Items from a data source

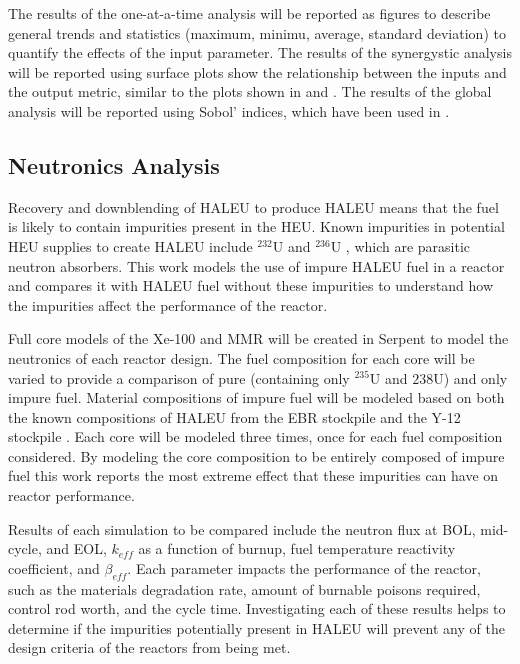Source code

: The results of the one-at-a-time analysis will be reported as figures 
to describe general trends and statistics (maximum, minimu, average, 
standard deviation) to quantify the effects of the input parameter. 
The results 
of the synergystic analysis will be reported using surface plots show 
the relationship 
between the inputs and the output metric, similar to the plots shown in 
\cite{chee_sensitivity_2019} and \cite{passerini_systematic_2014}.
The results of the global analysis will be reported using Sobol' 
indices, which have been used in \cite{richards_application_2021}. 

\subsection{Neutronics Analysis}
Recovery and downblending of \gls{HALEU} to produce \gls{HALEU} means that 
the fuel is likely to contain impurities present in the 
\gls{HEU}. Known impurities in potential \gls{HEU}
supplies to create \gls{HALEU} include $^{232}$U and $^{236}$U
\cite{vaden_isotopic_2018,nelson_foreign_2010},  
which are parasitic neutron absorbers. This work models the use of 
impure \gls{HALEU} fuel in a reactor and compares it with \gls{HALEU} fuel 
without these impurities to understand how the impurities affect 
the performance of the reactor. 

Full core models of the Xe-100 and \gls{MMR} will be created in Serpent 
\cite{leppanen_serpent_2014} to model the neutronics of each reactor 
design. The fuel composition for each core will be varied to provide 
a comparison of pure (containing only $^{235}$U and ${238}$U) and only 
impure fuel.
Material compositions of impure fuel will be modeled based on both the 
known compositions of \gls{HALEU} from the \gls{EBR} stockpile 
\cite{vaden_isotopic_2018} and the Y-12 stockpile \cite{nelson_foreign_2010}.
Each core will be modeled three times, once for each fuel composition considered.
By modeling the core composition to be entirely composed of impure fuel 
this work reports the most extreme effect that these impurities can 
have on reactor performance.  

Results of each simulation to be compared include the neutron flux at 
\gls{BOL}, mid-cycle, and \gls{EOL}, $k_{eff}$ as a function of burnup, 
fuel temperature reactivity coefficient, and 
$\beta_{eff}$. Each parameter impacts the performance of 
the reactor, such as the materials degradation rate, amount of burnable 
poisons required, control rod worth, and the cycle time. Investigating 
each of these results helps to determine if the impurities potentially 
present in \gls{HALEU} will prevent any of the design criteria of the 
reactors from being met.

==

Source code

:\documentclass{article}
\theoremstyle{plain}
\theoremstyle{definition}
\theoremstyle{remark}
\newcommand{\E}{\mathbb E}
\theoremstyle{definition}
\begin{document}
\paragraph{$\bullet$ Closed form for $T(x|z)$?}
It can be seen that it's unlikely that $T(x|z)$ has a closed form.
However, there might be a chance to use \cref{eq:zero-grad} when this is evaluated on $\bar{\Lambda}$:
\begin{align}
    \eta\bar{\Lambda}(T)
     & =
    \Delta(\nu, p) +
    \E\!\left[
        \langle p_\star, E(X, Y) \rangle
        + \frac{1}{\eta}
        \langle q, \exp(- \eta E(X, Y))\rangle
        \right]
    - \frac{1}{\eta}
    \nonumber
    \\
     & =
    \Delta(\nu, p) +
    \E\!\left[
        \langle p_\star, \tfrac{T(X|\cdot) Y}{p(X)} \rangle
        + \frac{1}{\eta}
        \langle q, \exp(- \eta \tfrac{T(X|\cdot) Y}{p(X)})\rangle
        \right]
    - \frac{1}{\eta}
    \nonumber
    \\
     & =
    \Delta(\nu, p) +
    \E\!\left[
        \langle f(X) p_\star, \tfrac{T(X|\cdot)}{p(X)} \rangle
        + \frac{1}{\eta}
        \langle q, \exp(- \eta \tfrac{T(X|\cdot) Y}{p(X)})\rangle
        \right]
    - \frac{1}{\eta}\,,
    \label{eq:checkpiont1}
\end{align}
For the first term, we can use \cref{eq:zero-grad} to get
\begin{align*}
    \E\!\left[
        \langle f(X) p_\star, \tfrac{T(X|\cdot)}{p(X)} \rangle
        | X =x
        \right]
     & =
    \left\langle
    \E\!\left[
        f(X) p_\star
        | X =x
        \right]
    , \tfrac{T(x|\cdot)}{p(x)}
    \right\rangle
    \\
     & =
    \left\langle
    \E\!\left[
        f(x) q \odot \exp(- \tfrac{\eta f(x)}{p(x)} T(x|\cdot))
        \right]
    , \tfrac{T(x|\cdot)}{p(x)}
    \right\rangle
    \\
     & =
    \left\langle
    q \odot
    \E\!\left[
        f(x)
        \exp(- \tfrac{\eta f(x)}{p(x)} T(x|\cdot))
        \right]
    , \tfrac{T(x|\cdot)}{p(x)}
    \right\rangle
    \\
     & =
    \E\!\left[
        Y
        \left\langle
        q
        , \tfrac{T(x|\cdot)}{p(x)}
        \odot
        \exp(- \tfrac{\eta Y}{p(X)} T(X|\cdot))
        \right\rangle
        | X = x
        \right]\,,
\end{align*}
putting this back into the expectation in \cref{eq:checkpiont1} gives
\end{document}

* **Activity**
Using the entries above, return each line that includes the word "stockpile".

* **Worked solution**
known compositions of \gls{HALEU} from the \gls{EBR} stockpile 
\cite{vaden_isotopic_2018} and the Y-12 stockpile \cite{nelson_foreign_2010}.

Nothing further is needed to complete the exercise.